I can receive as an output a fasta file from NCBI or GenBank flat file (as well as other formats). The fasta contains no information about the regions. The relevant part of the genebank file looks like this:
** ##Evidence-Data-END##
FEATURES Location/Qualifiers
source 1..230
/organism="Mus musculus"
/strain="NOD"
/db_xref="taxon:10090"
/chromosome="18"
/map="18"
Protein 1..230
/product="endothelial cell-specific chemotaxis regulator"
/note="endothelial cell-specific molecule 2; apoptosis
regulator through modulating IAP expression"
/calculated_mol_wt=24341
Region 134..228
/region_name="ECSCR"
/note="Endothelial cell-specific chemotaxis regulator;
pfam15820"
/db_xref="CDD:292448"
CDS 1..230
/gene="Ecscr"
/gene_synonym="1110006O17Rik; ARIA"
/coded_by="NM_001033141.1:82..774"
/db_xref="CCDS:CCDS37763.1"
/db_xref="GeneID:68545"
/db_xref="MGI:MGI:1915795"
ORIGIN
1 mlrdisleah glgstltpll ahqlpqgrvr gyssqptttq tsqeilqkss qvslvsnqpv
61 tprsstmdkq slslpdlmsf qpqkhtlgpg tgtperssss ssssssrrge asldatpspe
121 ttslqtkkmt illtilptpt sesvltvaaf gvisfivilv vvviilvsvv slrfkcrknk
181 esedpqkpgs sglsescsta ngekdsitli smrninvnns kgsmsaekil
//
**
So in theory I can extract the region from this file using some text mining and parse the fasta. Since that would take sometime I figured I would post and see if anyone had a better solution
If you don't have to work with these files, you could use EnsEMBL's API to extract this kind of information from the database. I think the protein molecular weight is available. You can also compute the mass of any peptide as the sum of the masses of the amino-acid residues (plus water). There are also plenty of online tools for this.
I do not have to work with these files, no. The key point is automation only. I just need to be able to feed a list of protein names and receives the MW of the whole protein and all its subregions. Doesn't matter what I use to achieve that, since it will just be used to compare the an MALDI output. I will take a look at that API, thanks! Also I indeed use an MW compute tool in R. The problem is getting the mass of the subregions!

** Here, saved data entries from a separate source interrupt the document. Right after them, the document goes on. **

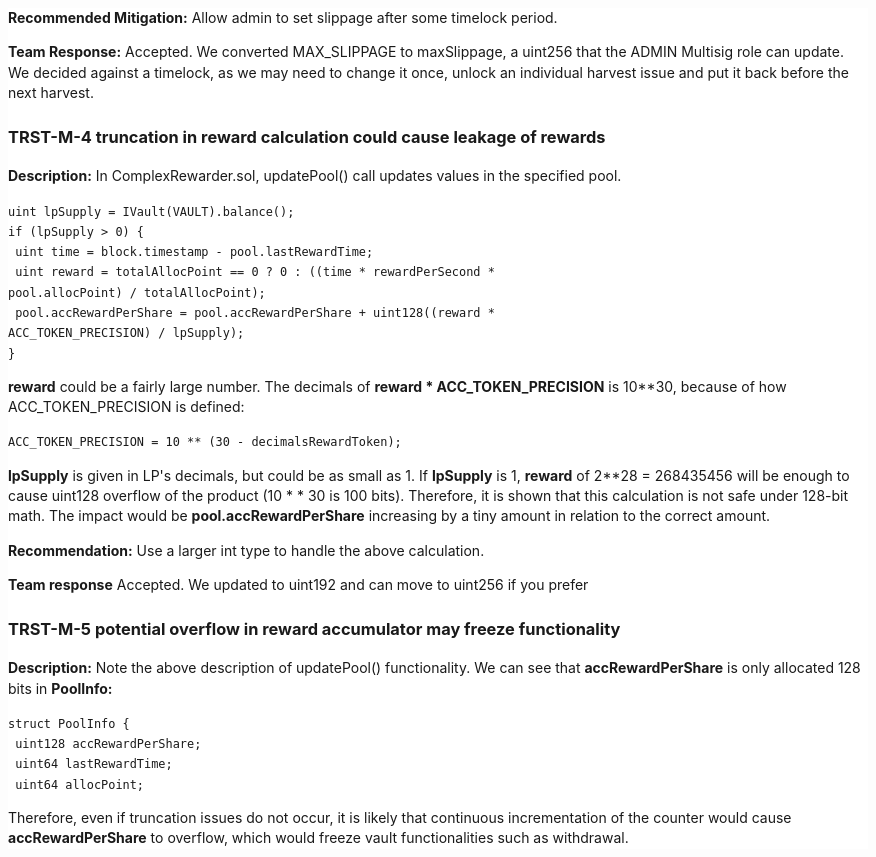 **Recommended Mitigation:**
Allow admin to set slippage after some timelock period.

**Team Response:**
Accepted. We converted MAX_SLIPPAGE to maxSlippage, a uint256 that the ADMIN Multisig 
role can update. We decided against a timelock, as we may need to change it once, unlock 
an individual harvest issue and put it back before the next harvest.


### TRST-M-4 truncation in reward calculation could cause leakage of rewards
**Description:**
In ComplexRewarder.sol, updatePool() call updates values in the specified pool.
```solidity
uint lpSupply = IVault(VAULT).balance();
if (lpSupply > 0) {
 uint time = block.timestamp - pool.lastRewardTime;
 uint reward = totalAllocPoint == 0 ? 0 : ((time * rewardPerSecond * 
pool.allocPoint) / totalAllocPoint);
 pool.accRewardPerShare = pool.accRewardPerShare + uint128((reward * 
ACC_TOKEN_PRECISION) / lpSupply);
}
```
**reward** could be a fairly large number. The decimals of **reward * ACC_TOKEN_PRECISION** is 
10**30, because of how ACC_TOKEN_PRECISION is defined:

```solidity
ACC_TOKEN_PRECISION = 10 ** (30 - decimalsRewardToken);
```

**lpSupply** is given in LP's decimals, but could be as small as 1. If **lpSupply** is 1, **reward** of 
2**28 = 268435456 will be enough to cause uint128 overflow of the product (10 * * 30 is 100 
bits). Therefore, it is shown that this calculation is not safe under 128-bit math. The impact
would be **pool.accRewardPerShare** increasing by a tiny amount in relation to the correct 
amount.

**Recommendation:**
Use a larger int type to handle the above calculation. 

**Team response**
Accepted. We updated to uint192 and can move to uint256 if you prefer

### TRST-M-5 potential overflow in reward accumulator may freeze functionality

**Description:** 
Note the above description of updatePool() functionality. We can see that **accRewardPerShare** is only allocated 128 bits in **PoolInfo:**
```solidity
struct PoolInfo {
 uint128 accRewardPerShare;
 uint64 lastRewardTime;
 uint64 allocPoint;
```
Therefore, even if truncation issues do not occur, it is likely that continuous incrementation 
of the counter would cause **accRewardPerShare** to overflow, which would freeze vault 
functionalities such as withdrawal.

For MW calculations in automated setting I can recommend the EMBOSS suite of tools.
You can extract the sequences of the regions and compute the masses yourself using a table of masses of amino-acid residues or using the mw() function of the R package Peptides.
That's what I have been doing for the whole protein sequence. Indeed it should not be too hard to extract the region based on the genebank file. I was just wondering if there was some automated way to extract or identify the regions of the protein. I guess I will do it myself. Thanks!